> **EXERCISE PROMPT**: Write the records out exactly as they read, but not the pictures.

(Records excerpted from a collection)
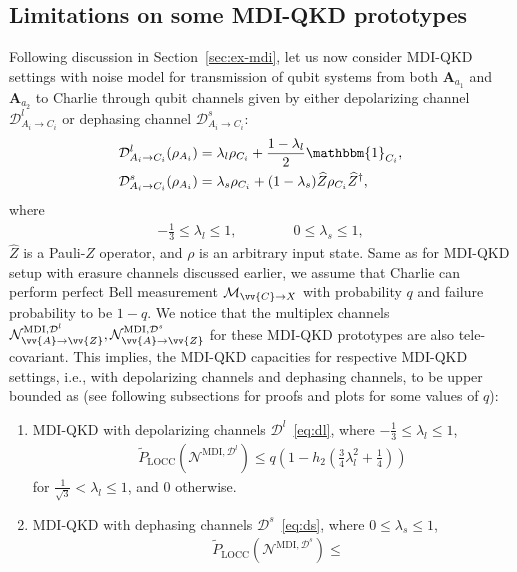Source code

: \documentclass[aps,pra,twocolumn,superscriptaddress,longbibliography]{revtex4-1}
\def\LOCC{\operatorname{LOCC}}
\newcommand{\mc}[1]{\mathcal{#1}}
\newcommand{\bbm}[1]{\mathbbm{#1}}
\begin{document}
\begin{appendix}
\section{Limitations on some MDI-QKD prototypes}\label{app:mdiqkd}
Following discussion in Section~\ref{sec:ex-mdi}, let us now consider MDI-QKD settings with noise model for transmission of qubit systems from both $\textbf{A}_{a_1}$ and $\textbf{A}_{a_2}$ to Charlie through qubit channels given by either depolarizing channel $\mc{D}^{l}_{A_i\to C_i}$ or dephasing channel $\mc{D}^s_{A_i\to C_i}$:
\begin{align}
   \mc{D}^l_{A_i\to C_i}(\rho_{A_i}) &= \lambda_{l}\rho_{C_i}+\frac{1-\lambda_l}{2}\bbm{1}_{C_i},\label{eq:ds}\\
    \mc{D}^s_{A_i\to C_i}(\rho_{A_i}) &= \lambda_{s}\rho_{C_i}+(1-\lambda_s)\widehat{Z}\rho_{C_i}\widehat{Z}^\dag,\label{eq:dl}
\end{align}
where 
\begin{align}
-\frac{1}{3}\leq \lambda_l\leq 1,\qquad\qquad 0\leq\lambda_s\leq 1,
\end{align} 
$\widehat{Z}$ is a Pauli-$Z$ operator, and $\rho$ is an arbitrary input state. Same as for MDI-QKD setup with erasure channels discussed earlier, we assume that Charlie can perform perfect Bell measurement $\mc{M}_{\vv{C}\to X}$ with probability $q$ and failure probability to be $1-q$. We notice that the multiplex channels $\mc{N}^{\text{MDI},\mc{D}^{l}}_{\vv{A}\to\vv{Z}}, \mc{N}^{\text{MDI},\mc{D}^{s}}_{\vv{A}\to\vv{Z}}$ for these MDI-QKD prototypes are also tele-covariant. This implies, the MDI-QKD capacities for respective MDI-QKD settings, i.e., with depolarizing channels and dephasing channels, to be upper bounded as (see following subsections for proofs and plots for some values of $q$):
\begin{enumerate}
    \item MDI-QKD with depolarizing channels $\mc{D}^{l}$~\eqref{eq:dl}, where $-\frac{1}{3}\leq \lambda_l\leq 1$, 
    \begin{align}\label{eq:mdi-dl}
        \widetilde{P}_{\LOCC}(\mc{N}^{\text{MDI},\mc{D}^{l}})\leq q\left(1-h_2\left(\frac{3}{4}\lambda_l^2+\frac{1}{4}\right)\right)
    \end{align}
    for $\frac{1}{\sqrt{3}}<\lambda_l\leq 1$, and $0$ otherwise.
    \item MDI-QKD with dephasing channels $\mc{D}^s$~\eqref{eq:ds}, where $0\leq\lambda_s\leq 1$,
      \begin{align}\label{eq:MDI-ds}
   & \widetilde{P}_{\LOCC}(\mc{N}^{\text{MDI},\mc{D}^{s}})\leq \nonumber\\

\end{align}
\end{enumerate}
\end{appendix}
\end{document}
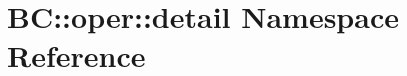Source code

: \hypertarget{namespaceBC_1_1oper_1_1detail}{}\section{BC\+:\+:oper\+:\+:detail Namespace Reference}
\label{namespaceBC_1_1oper_1_1detail}
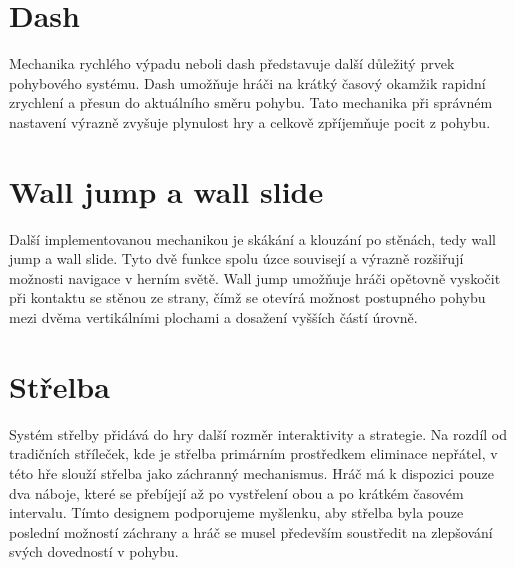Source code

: 


\newpage


\newpage


\section{Dash}

Mechanika rychlého výpadu neboli dash představuje další důležitý prvek pohybového systému. Dash umožňuje hráči na krátký časový okamžik rapidní zrychlení a přesun do aktuálního směru pohybu. Tato mechanika při správném nastavení výrazně zvyšuje plynulost hry a celkově zpříjemňuje pocit z pohybu.


\newpage

\newpage

\newpage

\newpage



\section{Wall jump a wall slide}

Další implementovanou mechanikou je skákání a klouzání po stěnách, tedy wall jump a wall slide. Tyto dvě funkce spolu úzce souvisejí a výrazně rozšiřují možnosti navigace v herním světě. Wall jump umožňuje hráči opětovně vyskočit při kontaktu se stěnou ze strany, čímž se otevírá možnost postupného pohybu mezi dvěma vertikálními plochami a dosažení vyšších částí úrovně.

\newpage



\newpage

\newpage



\section{Střelba}

Systém střelby přidává do hry další rozměr interaktivity a strategie. Na rozdíl od tradičních stříleček, kde je střelba primárním prostředkem eliminace nepřátel, v této hře slouží střelba jako záchranný mechanismus. Hráč má k dispozici pouze dva náboje, které se přebíjejí až po vystřelení obou a po krátkém časovém intervalu. Tímto designem podporujeme myšlenku, aby střelba byla pouze poslední možností záchrany a hráč se musel především soustředit na zlepšování svých dovedností v pohybu.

> **YOUR SOLUTION**:
Source code

: \documentclass[aps,pra,twocolumn,superscriptaddress,longbibliography]{revtex4-1}
\def\LOCC{\operatorname{LOCC}}
\newcommand{\mc}[1]{\mathcal{#1}}
\newcommand{\bbm}[1]{\mathbbm{#1}}
\begin{document}
\begin{appendix}
\section{Limitations on some MDI-QKD prototypes}\label{app:mdiqkd}
Following discussion in Section~\ref{sec:ex-mdi}, let us now consider MDI-QKD settings with noise model for transmission of qubit systems from both $\textbf{A}_{a_1}$ and $\textbf{A}_{a_2}$ to Charlie through qubit channels given by either depolarizing channel $\mc{D}^{l}_{A_i\to C_i}$ or dephasing channel $\mc{D}^s_{A_i\to C_i}$:
\begin{align}
   \mc{D}^l_{A_i\to C_i}(\rho_{A_i}) &= \lambda_{l}\rho_{C_i}+\frac{1-\lambda_l}{2}\bbm{1}_{C_i},\label{eq:ds}\\
    \mc{D}^s_{A_i\to C_i}(\rho_{A_i}) &= \lambda_{s}\rho_{C_i}+(1-\lambda_s)\widehat{Z}\rho_{C_i}\widehat{Z}^\dag,\label{eq:dl}
\end{align}
where 
\begin{align}
-\frac{1}{3}\leq \lambda_l\leq 1,\qquad\qquad 0\leq\lambda_s\leq 1,
\end{align} 
$\widehat{Z}$ is a Pauli-$Z$ operator, and $\rho$ is an arbitrary input state. Same as for MDI-QKD setup with erasure channels discussed earlier, we assume that Charlie can perform perfect Bell measurement $\mc{M}_{\vv{C}\to X}$ with probability $q$ and failure probability to be $1-q$. We notice that the multiplex channels $\mc{N}^{\text{MDI},\mc{D}^{l}}_{\vv{A}\to\vv{Z}}, \mc{N}^{\text{MDI},\mc{D}^{s}}_{\vv{A}\to\vv{Z}}$ for these MDI-QKD prototypes are also tele-covariant. This implies, the MDI-QKD capacities for respective MDI-QKD settings, i.e., with depolarizing channels and dephasing channels, to be upper bounded as (see following subsections for proofs and plots for some values of $q$):
\begin{enumerate}
    \item MDI-QKD with depolarizing channels $\mc{D}^{l}$~\eqref{eq:dl}, where $-\frac{1}{3}\leq \lambda_l\leq 1$, 
    \begin{align}\label{eq:mdi-dl}
        \widetilde{P}_{\LOCC}(\mc{N}^{\text{MDI},\mc{D}^{l}})\leq q\left(1-h_2\left(\frac{3}{4}\lambda_l^2+\frac{1}{4}\right)\right)
    \end{align}
    for $\frac{1}{\sqrt{3}}<\lambda_l\leq 1$, and $0$ otherwise.
    \item MDI-QKD with dephasing channels $\mc{D}^s$~\eqref{eq:ds}, where $0\leq\lambda_s\leq 1$,
      \begin{align}\label{eq:MDI-ds}
   & \widetilde{P}_{\LOCC}(\mc{N}^{\text{MDI},\mc{D}^{s}})\leq \nonumber\\

\end{align}
\end{enumerate}
\end{appendix}
\end{document}
Source code

: \hypertarget{namespaceBC_1_1oper_1_1detail}{}\section{BC\+:\+:oper\+:\+:detail Namespace Reference}
\label{namespaceBC_1_1oper_1_1detail}
Source code

: 


\newpage


\newpage


\section{Dash}

Mechanika rychlého výpadu neboli dash představuje další důležitý prvek pohybového systému. Dash umožňuje hráči na krátký časový okamžik rapidní zrychlení a přesun do aktuálního směru pohybu. Tato mechanika při správném nastavení výrazně zvyšuje plynulost hry a celkově zpříjemňuje pocit z pohybu.


\newpage

\newpage

\newpage

\newpage



\section{Wall jump a wall slide}

Další implementovanou mechanikou je skákání a klouzání po stěnách, tedy wall jump a wall slide. Tyto dvě funkce spolu úzce souvisejí a výrazně rozšiřují možnosti navigace v herním světě. Wall jump umožňuje hráči opětovně vyskočit při kontaktu se stěnou ze strany, čímž se otevírá možnost postupného pohybu mezi dvěma vertikálními plochami a dosažení vyšších částí úrovně.

\newpage



\newpage

\newpage



\section{Střelba}

Systém střelby přidává do hry další rozměr interaktivity a strategie. Na rozdíl od tradičních stříleček, kde je střelba primárním prostředkem eliminace nepřátel, v této hře slouží střelba jako záchranný mechanismus. Hráč má k dispozici pouze dva náboje, které se přebíjejí až po vystřelení obou a po krátkém časovém intervalu. Tímto designem podporujeme myšlenku, aby střelba byla pouze poslední možností záchrany a hráč se musel především soustředit na zlepšování svých dovedností v pohybu.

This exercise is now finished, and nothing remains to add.